A windmill is a mill that converts the energy of wind into rotational energy by means of vanes called sails or blades. Windmills were usually were used to mill grain, pump water, or both. Once widely used, they fell into disuse when electricity became common. However, in recent years,  they have made a comeback in the form of wind turbines, which used to generate electricity. But here we are talking about early windmills used for grinding and pumping water.

American Windmills different from European Windmills..
Early European immigrants brought windmill technology to America. These were used for grinding grain and pumping water. Although European style windmills served valuable roles, they required constant human attention and were expensive. Windmills that developed in America quite different in design and appearance. In 1854, Daniel Hallaway designed the first commercially successful new windmill in the New World. His windmill had a self-governing design. This means that it automatically turned to face changing wind directions and that it automatically controlled its own speed of operation.
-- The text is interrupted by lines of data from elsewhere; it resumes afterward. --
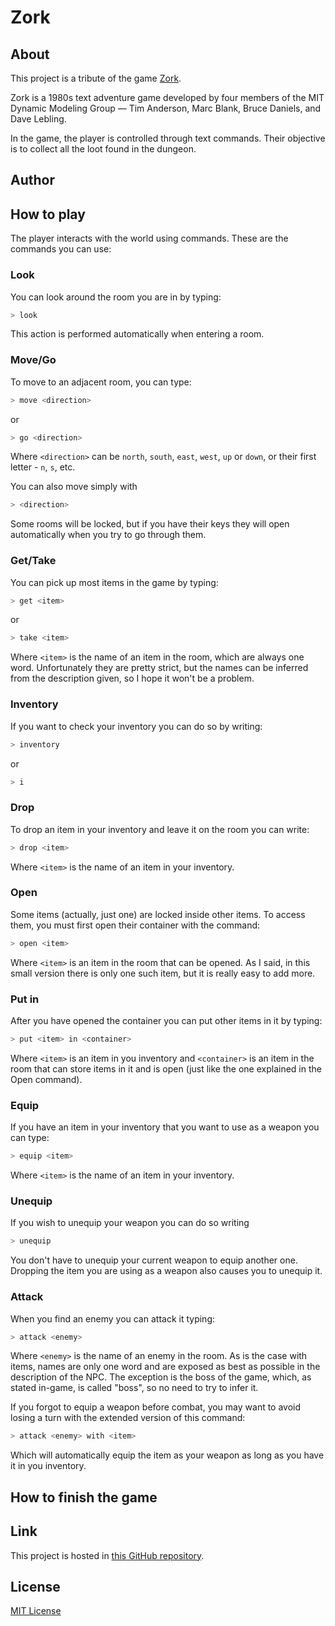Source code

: # Zork

## About

This project is a tribute of the game [Zork](https://en.wikipedia.org/wiki/Zork_I).

Zork is a 1980s text adventure game developed by four members of the MIT Dynamic Modeling Group —
Tim Anderson, Marc Blank, Bruce Daniels, and Dave Lebling.

In the game, the player is controlled through text commands.
Their objective is to collect all the loot found in the dungeon.

## Author

## How to play

The player interacts with the world using commands. These are the commands you can use:

### Look

You can look around the room you are in by typing:

```bash
> look
```

This action is performed automatically when entering a room.

### Move/Go

To move to an adjacent room, you can type:

```bash
> move <direction>
```

or

```bash
> go <direction>
```

Where `<direction>` can be `north`, `south`, `east`, `west`, `up` or `down`,
or their first letter - `n`, `s`, etc.

You can also move simply with

```bash
> <direction>
```

Some rooms will be locked, but if you have their keys they will open automatically
when you try to go through them.

### Get/Take

You can pick up most items in the game by typing:

```bash
> get <item>
```

or

```bash
> take <item>
```

Where `<item>` is the name of an item in the room, which are always one word.
Unfortunately they are pretty strict, but the names can be inferred from the
description given, so I hope it won't be a problem.

### Inventory

If you want to check your inventory you can do so by writing:

```bash
> inventory
```

or

```bash
> i
```

### Drop

To drop an item in your inventory and leave it on the room you can write:

```bash
> drop <item>
```

Where `<item>` is the name of an item in your inventory.

### Open

Some items (actually, just one) are locked inside other items.
To access them, you must first open their container with the command:

```bash
> open <item>
```

Where `<item>` is an item in the room that can be opened.
As I said, in this small version there is only one such item,
but it is really easy to add more.

### Put in

After you have opened the container you can put other items in it by typing:

```bash
> put <item> in <container>
```

Where `<item>` is an item in you inventory and `<container>` is an item in the room
that can store items in it and is open
(just like the one explained in the Open command).

### Equip

If you have an item in your inventory that you want to use as a weapon you can type:

```bash
> equip <item>
```

Where `<item>` is the name of an item in your inventory.

### Unequip

If you wish to unequip your weapon you can do so writing

```bash
> unequip
```

You don't have to unequip your current weapon to equip another one.
Dropping the item you are using as a weapon also causes you to unequip it.

### Attack

When you find an enemy you can attack it typing:

```bash
> attack <enemy>
```

Where `<enemy>` is the name of an enemy in the room. As is the case with items,
names are only one word and are exposed as best as possible in the description
of the NPC. The exception is the boss of the game, which, as stated in-game,
is called "boss", so no need to try to infer it.

If you forgot to equip a weapon before combat, you may want to avoid losing
a turn with the extended version of this command:

```bash
> attack <enemy> with <item>
```

Which will automatically equip the item as your weapon as long as you have it
in you inventory.

## How to finish the game

## Link

This project is hosted in [this GitHub repository](https://github.com/gerard-queralt/Zork).

## License

[MIT License](https://choosealicense.com/licenses/mit/)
An excellent read.. click here..

Batavia’s Windmill Legacy..
Halladay invented his first successful self-governing windmill in Connecticut, U.S.A., and his company manufactured them there from 1854 to 1863. Delays in production and shipping, some caused by the American Civil War, prompted him to relocate the factory to Batavia, Illinois. In 1863, the U.S. Wind Engine and Pump Company moved its manufacturing plant to Batavia.  It was the first windmill factory to be established in Batavia.  Soon Challenge, Appleton and other companies were manufacturing windmills in Batavia. From the 1860s until the 1950s, Batavia, Illinois, was home to six companies manufacturing windmills. Batavia earned the nickname “Windmill City,” because of the number of windmill manufacturers in the city. Batavia manufacturers produced hundreds of windmills annually.  They provided employed hundreds of local workers,  who made a significant segment of the population of 3,800 at the industry’s peak in 1900. Batavia’s windmill industry provided essential resources for the growth of the American West and developing nations, and in turn, this benefited Batavia’s economy.

Why Batavia?
Batavia was a natural choice for windmills. There was abundant native limestone available for factory construction, waterpower from the Fox River [all factories were along the Fox River], there was easily available rail access, and abundance of skilled work force. Equally important was the huge market for windmills from the growing American west. Batavia was a central location to satisfy the increasing demand of the westward expansion. This relation was reciprocal. Windmills helped Westward Expansion, and in return created demand which helped windmill factories in Batavia to thrive and generate income and employment and boost the economy.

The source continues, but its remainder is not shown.